When Wales manager Gary Speed took over the reins as national coach from John Toshack just over eight months ago, he knew he had a massive rebuilding job on his hands. Inheriting a squad completely devoid of confidence and with morale at an all-time low, he admitted changes would not happen overnight.
His initial games in charge produced disappointing results, but, behind the scenes, wheels were in motion to implement a new system which, if successful, would reignite the passion in Welsh football.
With assistant coach Raymond Verheijen by his side, Speed hoped to instil a new methodology both on and off the pitch, which he firmly believes will reap dividends in the long-term and while last month’s friendly defeat to Australia showed there was still plenty of work to do on the pitch, what was evident was a squad of players eager to play and achieve alongside their young manager.
Ahead of Friday’s European Qualifying game against Montenegro, it was a similar story. Almost a full squad of players reported for duty, a far cry from the days of Toshack and his predecessors where withdrawals worryingly became the norm. Speed and Verheijen spoke positively pre-match about their preparations, with Speed citing the need for a more confident, arrogant Wales. Cultivating a winning mentality was seen as key.
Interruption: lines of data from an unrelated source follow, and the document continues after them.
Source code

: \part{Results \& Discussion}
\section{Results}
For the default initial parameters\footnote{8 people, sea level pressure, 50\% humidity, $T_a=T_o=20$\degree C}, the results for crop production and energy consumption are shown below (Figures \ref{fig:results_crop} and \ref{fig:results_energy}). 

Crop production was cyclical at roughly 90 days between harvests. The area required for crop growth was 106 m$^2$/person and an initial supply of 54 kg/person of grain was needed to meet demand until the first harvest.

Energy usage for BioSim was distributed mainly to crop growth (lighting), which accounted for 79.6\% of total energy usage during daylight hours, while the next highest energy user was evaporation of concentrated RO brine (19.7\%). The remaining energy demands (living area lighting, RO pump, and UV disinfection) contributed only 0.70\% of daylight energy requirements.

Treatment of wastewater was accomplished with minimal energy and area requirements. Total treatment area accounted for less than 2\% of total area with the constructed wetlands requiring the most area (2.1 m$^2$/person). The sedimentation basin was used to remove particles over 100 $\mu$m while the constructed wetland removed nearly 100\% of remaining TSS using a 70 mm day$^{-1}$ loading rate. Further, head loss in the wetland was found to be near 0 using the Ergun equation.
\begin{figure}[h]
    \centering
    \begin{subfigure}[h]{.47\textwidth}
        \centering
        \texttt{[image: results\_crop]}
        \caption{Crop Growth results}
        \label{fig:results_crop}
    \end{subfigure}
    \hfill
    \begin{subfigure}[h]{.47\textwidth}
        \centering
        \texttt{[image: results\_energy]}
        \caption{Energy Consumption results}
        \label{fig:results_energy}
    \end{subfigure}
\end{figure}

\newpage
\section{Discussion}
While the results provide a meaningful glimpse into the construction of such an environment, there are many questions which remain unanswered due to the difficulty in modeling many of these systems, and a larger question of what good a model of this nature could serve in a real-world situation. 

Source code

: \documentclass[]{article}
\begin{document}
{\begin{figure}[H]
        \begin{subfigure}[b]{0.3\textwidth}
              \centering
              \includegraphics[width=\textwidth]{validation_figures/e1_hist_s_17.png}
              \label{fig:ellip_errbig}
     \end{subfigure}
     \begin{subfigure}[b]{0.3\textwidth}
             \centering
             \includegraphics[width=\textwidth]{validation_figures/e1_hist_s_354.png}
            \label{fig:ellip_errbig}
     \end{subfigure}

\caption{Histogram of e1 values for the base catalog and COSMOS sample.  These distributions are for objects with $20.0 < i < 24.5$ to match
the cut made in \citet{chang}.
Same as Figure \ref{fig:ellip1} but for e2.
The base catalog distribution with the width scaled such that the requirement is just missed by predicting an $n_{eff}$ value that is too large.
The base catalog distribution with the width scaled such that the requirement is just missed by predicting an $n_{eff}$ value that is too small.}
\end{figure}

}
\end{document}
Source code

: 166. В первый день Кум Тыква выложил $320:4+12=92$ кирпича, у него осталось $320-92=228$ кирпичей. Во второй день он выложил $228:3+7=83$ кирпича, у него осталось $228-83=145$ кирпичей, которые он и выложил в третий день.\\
Wales started the game nervously against a team ranked by Fifa as 98 places above them, but as the first half progressed, it became apparent that Speed’s philosophy of a more fluid, passing game might actually be coming to fruition.
Against Australia, Wales passed the ball confidently, but worryingly without any real penetration or attacking threat and left Craig Bellamy and Gareth Bale woefully underused on the flanks. Speed said post-match there were lessons to be learned and he certainly set about rectifying his mistakes.
This was a more assertive, more forceful Wales, confident in the belief that attack is the best form of defence. Bellamy and Bale terrorised the Montenegro back line, pressing forward at every opportunity and were supported magnificently by their midfield counterparts in David Vaughan, Joe Ledley and Aaron Ramsey. Steve Morison provided a more effective target man in the lone striker mould than Robert Earnshaw and it was only a matter of time before they made the breakthrough. Excellent persistence from Vaughan saw him breach the Montenegro defence, before unleashing a prefect cross which proved too awkward for the keeper to hold, allowing Morison to sneak in and slot home his first goal for his country.
It was exactly the confidence boost Wales needed and provided the catalyst for a dazzling end to the first half. Playing with a new-found freedom, they dominated possession and were unlucky not to further enhance their lead. Bale, who was in scintillating form throughout, produced the game’s best effort after half an hour, unleashing a fierce shot from over 25 yards out, which was just tipped over the bar by the keeper.
In fact, the only blight on the first half was the bookings for Bellamy and Vaughan, with Bellamy’s the softest of the night, meaning the pair will miss Tuesday’s game against England at Wembley.
Five minutes after the restart, Wales doubled their lead, with Bale once again running rings around the Montenegro defence before delivering a perfect cross, enabling Ramsey to slot home with a cool finish. There was a discernible increase in confidence, with perhaps the most telling sign the beaming smiles on every face as the team returned to the pitch after the break. This was a squad galvanised, with a belief in a system that in the long-term will reap rewards.
As the second half wore on, some tiredness crept in and after Ramsey’s withdrawal after 64 minutes, the team were guilty of sitting too deep and inviting pressure from the opposition. Sure enough, with 71 minutes on the clock, Montenegro took advantage of some tired legs in the Welsh defence and pulled a goal back through Stevan Jovetic.
It resulted in a nervy few moments for Wales fans, who wondered if all the earlier good work would be undone in the final moments of the match, but this is where Speed’s revolution has really started to pay dividends. Rather than capitulate, Wales’ response to conceding the goal was to come out fighting once again.
Within this squad, what is immediately apparent is a desire to achieve collectively. There are no egos, despite the obvious talent at Speed’s disposal. This is a squad who genuinely believes in the manager and each other. On the pitch, this was evident in the last-ditch tackles from Andrew Crofts and Darcy Blake, throwing their bodies in the way of shots; in Swansea City club team mates Ashley Williams and Neil Taylor, who had an exceptional game at left back, covering each other in defence when needed, and in Craig Bellamy, frequently seen tracking back and making vital interceptions at every opportunity.
Speed has ensured the feel-good factor has returned to Wales. There is still plenty of work to be done but the future at last looks positive. There will be peaks and troughs along the way but fans can feel confident that finally, the team appears to be on the right track.
In some ways, the result against England at Wembley on Tuesday night is irrelevant. Of course, a win would be sensational, but at this point, it’s the performance and progression as a squad that is key.
Speed certainly appears to be moving things in the right direction.